WORK INSTRUCTION. Pull every line from the records that has the word "with" in it.
========================
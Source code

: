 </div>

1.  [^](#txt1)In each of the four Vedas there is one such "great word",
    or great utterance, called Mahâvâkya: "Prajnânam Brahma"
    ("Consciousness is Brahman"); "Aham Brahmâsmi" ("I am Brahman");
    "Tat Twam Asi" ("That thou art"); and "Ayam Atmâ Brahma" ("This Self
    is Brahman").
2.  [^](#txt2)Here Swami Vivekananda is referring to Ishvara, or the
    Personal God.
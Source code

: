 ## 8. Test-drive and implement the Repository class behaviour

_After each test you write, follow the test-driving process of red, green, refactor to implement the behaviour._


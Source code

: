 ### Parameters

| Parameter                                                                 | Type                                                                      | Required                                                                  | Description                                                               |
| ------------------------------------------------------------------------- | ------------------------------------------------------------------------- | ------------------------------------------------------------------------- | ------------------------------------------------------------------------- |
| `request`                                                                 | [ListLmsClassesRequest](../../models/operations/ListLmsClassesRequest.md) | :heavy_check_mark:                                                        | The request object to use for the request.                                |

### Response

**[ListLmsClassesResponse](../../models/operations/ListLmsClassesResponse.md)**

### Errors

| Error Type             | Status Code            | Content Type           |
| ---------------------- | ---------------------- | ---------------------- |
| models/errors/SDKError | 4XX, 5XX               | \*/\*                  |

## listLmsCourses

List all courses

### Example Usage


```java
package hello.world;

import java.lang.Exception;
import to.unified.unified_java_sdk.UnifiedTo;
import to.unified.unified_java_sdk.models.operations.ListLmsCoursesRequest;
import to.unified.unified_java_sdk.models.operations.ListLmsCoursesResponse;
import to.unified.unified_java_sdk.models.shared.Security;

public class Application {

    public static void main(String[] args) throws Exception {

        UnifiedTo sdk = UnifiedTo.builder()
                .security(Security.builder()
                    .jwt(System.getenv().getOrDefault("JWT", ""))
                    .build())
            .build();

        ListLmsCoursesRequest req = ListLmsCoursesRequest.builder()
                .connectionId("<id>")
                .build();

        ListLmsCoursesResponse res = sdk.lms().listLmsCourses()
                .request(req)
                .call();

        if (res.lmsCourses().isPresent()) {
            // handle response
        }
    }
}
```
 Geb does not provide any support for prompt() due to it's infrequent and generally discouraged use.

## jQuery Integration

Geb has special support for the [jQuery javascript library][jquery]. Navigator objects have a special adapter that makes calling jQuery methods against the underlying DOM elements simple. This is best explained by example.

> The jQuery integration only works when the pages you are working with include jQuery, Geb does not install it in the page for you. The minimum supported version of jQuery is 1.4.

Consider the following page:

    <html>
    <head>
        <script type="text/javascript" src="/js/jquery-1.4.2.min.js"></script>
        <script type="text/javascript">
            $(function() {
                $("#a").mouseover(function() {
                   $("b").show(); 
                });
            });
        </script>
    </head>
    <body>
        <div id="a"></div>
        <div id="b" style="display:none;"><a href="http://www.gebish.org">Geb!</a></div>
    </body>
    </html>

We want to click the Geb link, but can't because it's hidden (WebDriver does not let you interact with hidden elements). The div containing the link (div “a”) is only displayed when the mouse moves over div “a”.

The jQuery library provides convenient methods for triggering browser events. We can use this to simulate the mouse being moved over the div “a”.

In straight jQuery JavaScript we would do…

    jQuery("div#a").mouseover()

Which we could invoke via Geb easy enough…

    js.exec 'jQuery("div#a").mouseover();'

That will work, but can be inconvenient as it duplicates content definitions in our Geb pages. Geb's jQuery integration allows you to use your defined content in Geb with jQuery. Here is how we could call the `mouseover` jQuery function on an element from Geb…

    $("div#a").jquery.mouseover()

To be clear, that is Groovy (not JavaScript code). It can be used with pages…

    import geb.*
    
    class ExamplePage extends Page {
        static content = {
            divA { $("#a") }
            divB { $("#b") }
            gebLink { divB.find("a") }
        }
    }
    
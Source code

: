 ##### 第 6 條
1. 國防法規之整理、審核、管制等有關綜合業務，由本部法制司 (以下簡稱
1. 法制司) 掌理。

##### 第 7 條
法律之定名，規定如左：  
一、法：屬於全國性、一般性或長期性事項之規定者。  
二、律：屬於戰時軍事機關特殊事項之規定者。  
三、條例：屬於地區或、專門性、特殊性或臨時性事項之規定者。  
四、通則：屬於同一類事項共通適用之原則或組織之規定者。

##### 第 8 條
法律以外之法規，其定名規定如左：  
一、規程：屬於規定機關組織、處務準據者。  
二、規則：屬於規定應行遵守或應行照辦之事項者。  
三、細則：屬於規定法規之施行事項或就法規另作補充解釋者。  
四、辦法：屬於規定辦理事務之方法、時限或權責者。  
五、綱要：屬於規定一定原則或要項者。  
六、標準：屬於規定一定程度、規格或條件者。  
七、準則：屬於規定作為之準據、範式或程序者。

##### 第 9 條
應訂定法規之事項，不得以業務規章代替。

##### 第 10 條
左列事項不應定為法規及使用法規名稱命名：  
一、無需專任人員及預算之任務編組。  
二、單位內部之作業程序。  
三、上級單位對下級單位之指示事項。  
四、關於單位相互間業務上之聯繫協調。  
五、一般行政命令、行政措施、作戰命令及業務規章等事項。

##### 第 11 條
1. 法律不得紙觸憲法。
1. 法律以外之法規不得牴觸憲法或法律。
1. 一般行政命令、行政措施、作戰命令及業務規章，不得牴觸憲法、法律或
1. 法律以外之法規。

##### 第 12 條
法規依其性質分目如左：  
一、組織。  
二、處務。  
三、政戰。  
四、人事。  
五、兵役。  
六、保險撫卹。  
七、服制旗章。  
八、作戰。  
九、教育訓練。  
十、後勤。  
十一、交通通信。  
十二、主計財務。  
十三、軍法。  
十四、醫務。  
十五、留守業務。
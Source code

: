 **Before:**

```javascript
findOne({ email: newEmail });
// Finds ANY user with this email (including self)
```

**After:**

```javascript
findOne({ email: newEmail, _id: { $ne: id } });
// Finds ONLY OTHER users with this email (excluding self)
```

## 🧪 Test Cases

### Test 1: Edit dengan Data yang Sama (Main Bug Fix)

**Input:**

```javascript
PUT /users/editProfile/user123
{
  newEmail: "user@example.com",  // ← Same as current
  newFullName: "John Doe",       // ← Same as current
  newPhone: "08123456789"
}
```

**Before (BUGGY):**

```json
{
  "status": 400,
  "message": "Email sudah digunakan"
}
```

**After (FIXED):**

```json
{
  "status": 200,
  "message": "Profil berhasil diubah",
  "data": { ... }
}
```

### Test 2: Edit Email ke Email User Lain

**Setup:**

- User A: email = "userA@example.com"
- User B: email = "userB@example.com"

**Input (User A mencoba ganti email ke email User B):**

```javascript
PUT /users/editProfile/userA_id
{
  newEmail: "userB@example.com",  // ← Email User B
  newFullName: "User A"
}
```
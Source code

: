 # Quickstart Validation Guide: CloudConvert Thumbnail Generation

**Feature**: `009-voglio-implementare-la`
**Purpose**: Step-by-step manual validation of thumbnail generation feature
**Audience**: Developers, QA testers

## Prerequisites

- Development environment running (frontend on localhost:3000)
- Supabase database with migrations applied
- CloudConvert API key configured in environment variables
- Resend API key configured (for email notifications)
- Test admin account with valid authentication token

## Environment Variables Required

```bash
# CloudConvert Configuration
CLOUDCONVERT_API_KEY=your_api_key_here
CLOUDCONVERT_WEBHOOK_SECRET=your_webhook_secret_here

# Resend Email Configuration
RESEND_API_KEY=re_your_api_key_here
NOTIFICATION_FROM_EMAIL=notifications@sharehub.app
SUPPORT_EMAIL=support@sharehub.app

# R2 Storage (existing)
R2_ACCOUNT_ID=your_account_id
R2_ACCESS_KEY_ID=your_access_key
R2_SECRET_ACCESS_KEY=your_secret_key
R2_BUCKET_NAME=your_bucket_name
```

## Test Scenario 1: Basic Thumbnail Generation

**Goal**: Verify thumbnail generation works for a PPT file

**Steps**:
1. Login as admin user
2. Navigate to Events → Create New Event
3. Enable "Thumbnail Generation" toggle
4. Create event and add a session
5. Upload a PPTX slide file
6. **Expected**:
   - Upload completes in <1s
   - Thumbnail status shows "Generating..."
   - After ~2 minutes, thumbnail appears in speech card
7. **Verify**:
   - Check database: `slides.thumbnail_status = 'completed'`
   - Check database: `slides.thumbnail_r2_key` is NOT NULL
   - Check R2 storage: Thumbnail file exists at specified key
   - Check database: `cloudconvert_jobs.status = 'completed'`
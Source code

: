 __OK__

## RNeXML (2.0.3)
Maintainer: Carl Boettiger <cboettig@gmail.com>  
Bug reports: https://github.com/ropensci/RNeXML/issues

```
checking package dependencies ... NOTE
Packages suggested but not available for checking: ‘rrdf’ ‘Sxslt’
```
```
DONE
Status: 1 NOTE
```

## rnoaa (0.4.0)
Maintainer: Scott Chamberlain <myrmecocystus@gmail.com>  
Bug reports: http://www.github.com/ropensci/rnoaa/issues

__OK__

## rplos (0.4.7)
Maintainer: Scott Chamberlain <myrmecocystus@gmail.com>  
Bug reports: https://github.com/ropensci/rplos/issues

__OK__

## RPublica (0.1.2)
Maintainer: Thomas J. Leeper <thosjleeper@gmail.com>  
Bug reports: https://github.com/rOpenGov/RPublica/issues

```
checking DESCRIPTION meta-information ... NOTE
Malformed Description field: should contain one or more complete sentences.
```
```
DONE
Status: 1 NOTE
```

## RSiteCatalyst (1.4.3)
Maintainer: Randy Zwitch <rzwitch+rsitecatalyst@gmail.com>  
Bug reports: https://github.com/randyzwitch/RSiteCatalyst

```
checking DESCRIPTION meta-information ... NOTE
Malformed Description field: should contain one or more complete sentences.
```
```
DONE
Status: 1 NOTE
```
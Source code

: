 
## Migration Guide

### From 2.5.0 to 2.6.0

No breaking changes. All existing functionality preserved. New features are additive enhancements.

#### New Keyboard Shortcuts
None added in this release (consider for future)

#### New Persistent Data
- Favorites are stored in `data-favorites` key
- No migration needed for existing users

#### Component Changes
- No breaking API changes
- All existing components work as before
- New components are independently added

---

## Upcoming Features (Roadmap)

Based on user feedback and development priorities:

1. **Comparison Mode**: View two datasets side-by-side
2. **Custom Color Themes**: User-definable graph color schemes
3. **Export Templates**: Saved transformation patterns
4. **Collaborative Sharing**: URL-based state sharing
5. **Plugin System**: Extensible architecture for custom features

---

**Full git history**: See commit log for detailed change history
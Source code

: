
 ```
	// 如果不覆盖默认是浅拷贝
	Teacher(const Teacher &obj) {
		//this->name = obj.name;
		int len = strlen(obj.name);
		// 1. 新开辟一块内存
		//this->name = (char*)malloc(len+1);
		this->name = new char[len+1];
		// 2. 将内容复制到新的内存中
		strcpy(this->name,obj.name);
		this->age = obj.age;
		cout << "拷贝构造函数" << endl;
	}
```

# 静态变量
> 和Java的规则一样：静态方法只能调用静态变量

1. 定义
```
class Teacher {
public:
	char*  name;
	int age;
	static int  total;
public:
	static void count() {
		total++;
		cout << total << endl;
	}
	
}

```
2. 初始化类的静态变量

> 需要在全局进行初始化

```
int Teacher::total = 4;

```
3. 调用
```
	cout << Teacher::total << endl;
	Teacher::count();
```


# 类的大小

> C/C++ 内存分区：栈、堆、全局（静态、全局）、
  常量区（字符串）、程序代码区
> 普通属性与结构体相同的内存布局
========================
WRITTEN RESPONSE.
> The jQuery integration only works when the pages you are working with include jQuery, Geb does not install it in the page for you. The minimum supported version of jQuery is 1.4.
We want to click the Geb link, but can't because it's hidden (WebDriver does not let you interact with hidden elements). The div containing the link (div “a”) is only displayed when the mouse moves over div “a”.
That will work, but can be inconvenient as it duplicates content definitions in our Geb pages. Geb's jQuery integration allows you to use your defined content in Geb with jQuery. Here is how we could call the `mouseover` jQuery function on an element from Geb…
To be clear, that is Groovy (not JavaScript code). It can be used with pages…
// Finds ANY user with this email (including self)
// Finds ONLY OTHER users with this email (excluding self)
- Supabase database with migrations applied
- Test admin account with valid authentication token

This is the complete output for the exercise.